In the Supreme Court oral argument on Monday, the justices made much of the fact that the Solicitor General’s new compromise position was inconsistent not only with the one Verrilli took last February but also with the position of some of his predecessors who had argued even more broadly that the Alien Tort Statute doesn’t apply to extraterritorial human rights violations in any circumstances. “Your successors may adopt a different view,” Chief Justice John Roberts told Verrilli. “Whatever deference you are entitled to is compromised by the fact that your predecessors took a different position.”
But the nuance of Verrilli’s position may be the point. His argument gives the justices an option for ruling narrowly against allowing the Nigerian torture victims’ suit to proceed in U.S. courts, without foreclosing the possibility that the result might be different if a U.S. corporation were involved. That’s an option that Chief Justice Roberts, who has pledged to try to persuade his colleagues to converge around narrow, unanimous opinions whenever possible, might be inclined to embrace. But Justice Kennedy, who almost never rules narrowly when he can rule expansively, seems more persuaded by Goldsmith’s sweeping argument that allowing any suits by aliens against corporations for human rights violations abroad, far from being a vindication of international law, is in fact a violation of international law.
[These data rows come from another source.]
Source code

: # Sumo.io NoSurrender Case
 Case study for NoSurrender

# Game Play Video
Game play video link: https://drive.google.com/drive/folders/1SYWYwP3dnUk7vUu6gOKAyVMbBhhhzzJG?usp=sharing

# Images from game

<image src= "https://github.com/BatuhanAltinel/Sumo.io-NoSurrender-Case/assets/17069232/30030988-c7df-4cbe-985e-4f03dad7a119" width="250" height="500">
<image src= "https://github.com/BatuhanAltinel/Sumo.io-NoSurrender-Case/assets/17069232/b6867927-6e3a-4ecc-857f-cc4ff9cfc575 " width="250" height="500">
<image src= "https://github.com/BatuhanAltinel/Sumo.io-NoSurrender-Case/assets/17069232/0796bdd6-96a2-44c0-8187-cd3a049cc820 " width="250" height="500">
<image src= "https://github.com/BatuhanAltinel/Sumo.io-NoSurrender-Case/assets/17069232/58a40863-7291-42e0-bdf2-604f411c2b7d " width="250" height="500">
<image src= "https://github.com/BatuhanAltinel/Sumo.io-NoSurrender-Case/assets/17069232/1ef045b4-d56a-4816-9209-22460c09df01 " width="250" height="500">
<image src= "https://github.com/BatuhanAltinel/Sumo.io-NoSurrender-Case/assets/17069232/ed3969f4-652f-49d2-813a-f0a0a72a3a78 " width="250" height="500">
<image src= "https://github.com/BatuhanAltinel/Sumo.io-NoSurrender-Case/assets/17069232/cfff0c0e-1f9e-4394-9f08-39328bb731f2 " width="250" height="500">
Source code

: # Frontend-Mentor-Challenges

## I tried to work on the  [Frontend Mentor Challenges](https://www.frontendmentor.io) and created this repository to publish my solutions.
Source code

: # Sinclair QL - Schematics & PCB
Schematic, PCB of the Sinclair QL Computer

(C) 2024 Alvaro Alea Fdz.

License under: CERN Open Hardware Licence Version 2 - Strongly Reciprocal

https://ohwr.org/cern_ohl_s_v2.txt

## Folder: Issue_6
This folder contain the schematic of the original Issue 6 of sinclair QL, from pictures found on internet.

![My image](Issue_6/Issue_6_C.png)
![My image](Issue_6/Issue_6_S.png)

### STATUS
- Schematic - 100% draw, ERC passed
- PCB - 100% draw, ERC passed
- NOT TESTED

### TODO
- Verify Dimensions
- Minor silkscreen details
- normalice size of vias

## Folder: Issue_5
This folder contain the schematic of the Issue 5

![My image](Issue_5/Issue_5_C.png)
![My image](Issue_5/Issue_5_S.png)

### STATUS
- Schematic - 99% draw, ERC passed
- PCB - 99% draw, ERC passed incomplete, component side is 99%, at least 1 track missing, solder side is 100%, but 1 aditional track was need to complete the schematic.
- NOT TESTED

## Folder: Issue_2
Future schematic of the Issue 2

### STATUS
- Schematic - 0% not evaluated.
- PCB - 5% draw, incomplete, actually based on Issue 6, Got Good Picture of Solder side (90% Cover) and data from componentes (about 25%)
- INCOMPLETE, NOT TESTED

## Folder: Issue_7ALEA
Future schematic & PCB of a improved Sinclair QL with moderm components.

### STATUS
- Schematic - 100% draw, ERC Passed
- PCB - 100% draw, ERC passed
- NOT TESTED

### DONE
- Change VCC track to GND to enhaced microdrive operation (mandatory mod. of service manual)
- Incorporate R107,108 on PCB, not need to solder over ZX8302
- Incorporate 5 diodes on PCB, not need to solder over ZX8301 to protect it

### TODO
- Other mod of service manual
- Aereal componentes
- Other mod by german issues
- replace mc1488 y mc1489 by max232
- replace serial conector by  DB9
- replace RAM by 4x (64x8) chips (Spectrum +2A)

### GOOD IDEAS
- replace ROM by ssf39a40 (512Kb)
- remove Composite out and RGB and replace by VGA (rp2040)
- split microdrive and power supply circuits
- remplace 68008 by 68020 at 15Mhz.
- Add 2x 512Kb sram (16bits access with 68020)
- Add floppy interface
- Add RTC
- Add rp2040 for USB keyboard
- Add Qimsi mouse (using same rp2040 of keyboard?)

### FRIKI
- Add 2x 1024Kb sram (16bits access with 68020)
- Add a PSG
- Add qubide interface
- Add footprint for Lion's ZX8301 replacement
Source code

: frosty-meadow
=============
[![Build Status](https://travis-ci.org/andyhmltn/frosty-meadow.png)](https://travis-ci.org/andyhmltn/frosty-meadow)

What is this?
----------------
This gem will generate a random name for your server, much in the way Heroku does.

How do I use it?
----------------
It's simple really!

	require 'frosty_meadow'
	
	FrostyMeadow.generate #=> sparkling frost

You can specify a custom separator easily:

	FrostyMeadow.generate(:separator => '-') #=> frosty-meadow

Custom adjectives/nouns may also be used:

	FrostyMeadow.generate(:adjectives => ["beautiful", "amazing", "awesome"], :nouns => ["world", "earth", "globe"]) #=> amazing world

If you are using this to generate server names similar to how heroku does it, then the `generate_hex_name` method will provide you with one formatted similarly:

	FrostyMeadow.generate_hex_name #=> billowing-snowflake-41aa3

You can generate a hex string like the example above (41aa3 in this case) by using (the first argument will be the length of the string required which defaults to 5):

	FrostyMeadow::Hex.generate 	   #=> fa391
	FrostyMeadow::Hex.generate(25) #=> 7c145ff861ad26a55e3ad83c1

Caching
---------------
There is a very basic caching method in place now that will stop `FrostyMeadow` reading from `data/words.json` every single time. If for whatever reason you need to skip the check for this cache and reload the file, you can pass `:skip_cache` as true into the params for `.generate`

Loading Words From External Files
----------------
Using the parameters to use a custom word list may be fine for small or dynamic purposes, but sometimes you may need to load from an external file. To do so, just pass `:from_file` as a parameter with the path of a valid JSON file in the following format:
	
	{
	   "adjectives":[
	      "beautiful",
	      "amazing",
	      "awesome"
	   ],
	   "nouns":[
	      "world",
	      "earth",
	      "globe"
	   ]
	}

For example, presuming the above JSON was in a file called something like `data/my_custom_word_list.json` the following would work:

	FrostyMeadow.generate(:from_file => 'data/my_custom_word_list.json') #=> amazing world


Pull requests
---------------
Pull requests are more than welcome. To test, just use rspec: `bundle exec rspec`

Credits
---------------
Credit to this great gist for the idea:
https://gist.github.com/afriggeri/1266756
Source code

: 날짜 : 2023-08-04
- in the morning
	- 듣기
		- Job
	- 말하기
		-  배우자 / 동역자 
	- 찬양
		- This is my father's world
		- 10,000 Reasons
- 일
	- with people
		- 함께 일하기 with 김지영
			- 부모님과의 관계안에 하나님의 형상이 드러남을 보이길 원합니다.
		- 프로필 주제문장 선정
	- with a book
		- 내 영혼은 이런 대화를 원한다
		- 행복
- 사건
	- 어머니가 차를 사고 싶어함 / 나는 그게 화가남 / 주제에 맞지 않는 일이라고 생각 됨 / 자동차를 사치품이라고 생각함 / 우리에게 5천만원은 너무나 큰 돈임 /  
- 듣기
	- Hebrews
If the Court does rule that these lawsuits are completely out of bounds, the battle will shift to Congress. In theory, Congress could, if it chooses, explicitly authorize human rights suits against foreign or domestic corporations, in the same way that that Congress, in the Torture Victims Protection Act of 1992, authorized suits against foreign individuals by torture victims who were prohibited from seeking remedies in the countries where they had been abused. In practice, however, thanks to Citizens United, corporations have even more influence in protecting their own interests in Congress than in the Supreme Court. That’s why, in the end, the Kiobel decision may have the effect of ensuring that corporations are treated like persons when they seek to influence elections but not when they aid and abet torture after all.